In Defense of the Myers-Briggs

A comprehensive counter to anti-MBTI hype.

The next time someone tells you that the Myers-Briggs is debunked, ask them for a citation. The truth is that the Myers-Briggs Type Indicator (MBTI) is no less valid or reliable than other personality tests. Nonetheless, rumors persist that the test is wholly unreliable and is not based on research.

Unfortunately, the propagation of such falsehoods is particularly rampant among my fellow academics. As a personality researcher, whose work focuses on Jungian type theory (the foundation on the MBTI), I have encountered my fair share of skepticism and good-tempered ribbing from other researchers. One of my colleagues (an INTJ) pokes his head into my office at least once a week to ask me how my “astrology research” is going. Of course, I have to forgive him, since it is in an INTJ’s nature to be dubious.

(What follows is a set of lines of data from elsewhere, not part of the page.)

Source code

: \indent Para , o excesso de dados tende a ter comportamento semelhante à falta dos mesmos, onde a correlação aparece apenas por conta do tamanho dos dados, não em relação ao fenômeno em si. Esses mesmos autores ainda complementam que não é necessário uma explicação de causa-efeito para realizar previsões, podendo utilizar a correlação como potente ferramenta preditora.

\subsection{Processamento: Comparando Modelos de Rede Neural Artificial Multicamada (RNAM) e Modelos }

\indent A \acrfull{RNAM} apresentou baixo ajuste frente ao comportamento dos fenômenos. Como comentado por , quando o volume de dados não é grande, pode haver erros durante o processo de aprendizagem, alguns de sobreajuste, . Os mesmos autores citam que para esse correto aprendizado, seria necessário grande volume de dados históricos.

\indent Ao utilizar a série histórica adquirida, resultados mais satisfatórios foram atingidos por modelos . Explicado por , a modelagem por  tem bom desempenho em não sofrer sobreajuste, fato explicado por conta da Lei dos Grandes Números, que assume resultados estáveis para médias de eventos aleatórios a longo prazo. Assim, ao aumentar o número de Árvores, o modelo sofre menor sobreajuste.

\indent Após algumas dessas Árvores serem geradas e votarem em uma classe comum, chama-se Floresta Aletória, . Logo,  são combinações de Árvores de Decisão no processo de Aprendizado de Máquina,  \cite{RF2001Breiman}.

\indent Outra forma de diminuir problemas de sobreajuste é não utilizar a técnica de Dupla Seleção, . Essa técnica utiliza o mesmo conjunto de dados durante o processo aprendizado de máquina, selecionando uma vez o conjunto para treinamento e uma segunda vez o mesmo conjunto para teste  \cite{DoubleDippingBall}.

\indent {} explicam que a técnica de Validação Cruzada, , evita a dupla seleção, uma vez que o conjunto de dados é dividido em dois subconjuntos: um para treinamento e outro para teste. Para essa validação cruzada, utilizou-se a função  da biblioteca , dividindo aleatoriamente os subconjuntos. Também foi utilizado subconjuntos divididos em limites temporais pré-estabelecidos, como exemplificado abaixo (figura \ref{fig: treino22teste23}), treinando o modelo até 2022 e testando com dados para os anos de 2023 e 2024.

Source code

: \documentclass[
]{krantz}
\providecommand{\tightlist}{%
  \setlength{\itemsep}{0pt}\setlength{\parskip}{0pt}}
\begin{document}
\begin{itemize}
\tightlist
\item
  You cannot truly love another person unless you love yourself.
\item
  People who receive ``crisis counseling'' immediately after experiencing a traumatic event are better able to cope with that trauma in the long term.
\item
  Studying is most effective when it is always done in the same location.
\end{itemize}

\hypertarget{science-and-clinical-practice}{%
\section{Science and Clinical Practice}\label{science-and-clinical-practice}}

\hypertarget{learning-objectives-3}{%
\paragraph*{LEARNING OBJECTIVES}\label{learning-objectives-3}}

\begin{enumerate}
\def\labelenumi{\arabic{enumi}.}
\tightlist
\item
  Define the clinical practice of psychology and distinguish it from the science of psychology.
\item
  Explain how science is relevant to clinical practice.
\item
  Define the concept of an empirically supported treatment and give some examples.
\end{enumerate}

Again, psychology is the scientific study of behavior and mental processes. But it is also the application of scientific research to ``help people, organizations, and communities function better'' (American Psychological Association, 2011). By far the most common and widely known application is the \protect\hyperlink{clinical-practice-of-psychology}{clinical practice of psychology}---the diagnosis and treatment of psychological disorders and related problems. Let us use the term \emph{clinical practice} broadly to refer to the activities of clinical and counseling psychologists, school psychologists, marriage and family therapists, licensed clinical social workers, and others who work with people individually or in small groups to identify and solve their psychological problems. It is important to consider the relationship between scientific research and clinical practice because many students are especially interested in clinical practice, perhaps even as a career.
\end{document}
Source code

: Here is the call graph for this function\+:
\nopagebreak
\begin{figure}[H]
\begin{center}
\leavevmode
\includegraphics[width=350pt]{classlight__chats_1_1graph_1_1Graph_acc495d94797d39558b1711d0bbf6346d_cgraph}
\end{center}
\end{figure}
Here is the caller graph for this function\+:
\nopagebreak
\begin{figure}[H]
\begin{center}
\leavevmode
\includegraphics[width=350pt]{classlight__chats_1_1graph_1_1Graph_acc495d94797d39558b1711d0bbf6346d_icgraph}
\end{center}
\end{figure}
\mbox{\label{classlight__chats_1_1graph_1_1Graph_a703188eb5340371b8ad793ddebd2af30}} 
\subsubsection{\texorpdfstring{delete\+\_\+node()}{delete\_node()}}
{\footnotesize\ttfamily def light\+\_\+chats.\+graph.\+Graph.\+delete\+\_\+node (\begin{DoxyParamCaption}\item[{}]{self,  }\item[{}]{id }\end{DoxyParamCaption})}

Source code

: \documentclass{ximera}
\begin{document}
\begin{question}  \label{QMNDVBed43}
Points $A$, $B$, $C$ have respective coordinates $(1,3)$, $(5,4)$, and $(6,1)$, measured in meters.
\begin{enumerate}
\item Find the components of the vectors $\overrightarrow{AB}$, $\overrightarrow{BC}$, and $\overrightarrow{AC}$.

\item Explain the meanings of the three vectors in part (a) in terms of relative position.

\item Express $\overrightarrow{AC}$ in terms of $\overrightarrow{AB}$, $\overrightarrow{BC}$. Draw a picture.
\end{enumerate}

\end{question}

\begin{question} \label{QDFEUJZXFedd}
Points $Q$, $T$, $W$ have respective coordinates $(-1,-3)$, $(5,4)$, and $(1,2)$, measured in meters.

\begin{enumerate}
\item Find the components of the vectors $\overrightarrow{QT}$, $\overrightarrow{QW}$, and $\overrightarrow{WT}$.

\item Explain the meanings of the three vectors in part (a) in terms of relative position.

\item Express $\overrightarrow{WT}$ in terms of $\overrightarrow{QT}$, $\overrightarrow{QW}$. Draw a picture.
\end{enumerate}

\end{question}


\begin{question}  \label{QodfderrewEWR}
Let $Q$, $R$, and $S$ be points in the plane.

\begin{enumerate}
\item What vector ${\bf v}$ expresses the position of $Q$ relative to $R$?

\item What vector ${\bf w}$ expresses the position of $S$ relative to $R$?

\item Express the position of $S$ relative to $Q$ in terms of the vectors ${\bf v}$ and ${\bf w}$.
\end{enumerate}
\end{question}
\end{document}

It has been difficult to locate where or how skepticism around the MBTI began. One article I often see cited as rendering the test “totally meaningless” is a 2005 article by David Pittenger in Consulting Psychology, titled “Cautionary Comments Regarding the Myers-Briggs Type Indicator.” The article’s stated focus is on evaluating the MBTI’s usefulness in corporate settings. In his abstract, Pittenger writes: “The present article evaluates several of the psychometric limitations and criticism of the MBTI that warrant considerable caution…” Although, by my reading, the article offers scant evidence to merit such a pandemic level of caution.

The article begins by retreading unresolved disputes over forced-choice psychometrics and type versus trait personality theory. However, most of Pittenger’s argument hinges on reports of (so-called) “poor” test-retest reliability in past MBTI research. He cites four studies that “suggest that the reliability of the MBTI does not meet expectations derived from its theory." All four studies were completed between 1962 and 1979. Pittenger only includes data from the most recent report by Howes and Carskadon (1979).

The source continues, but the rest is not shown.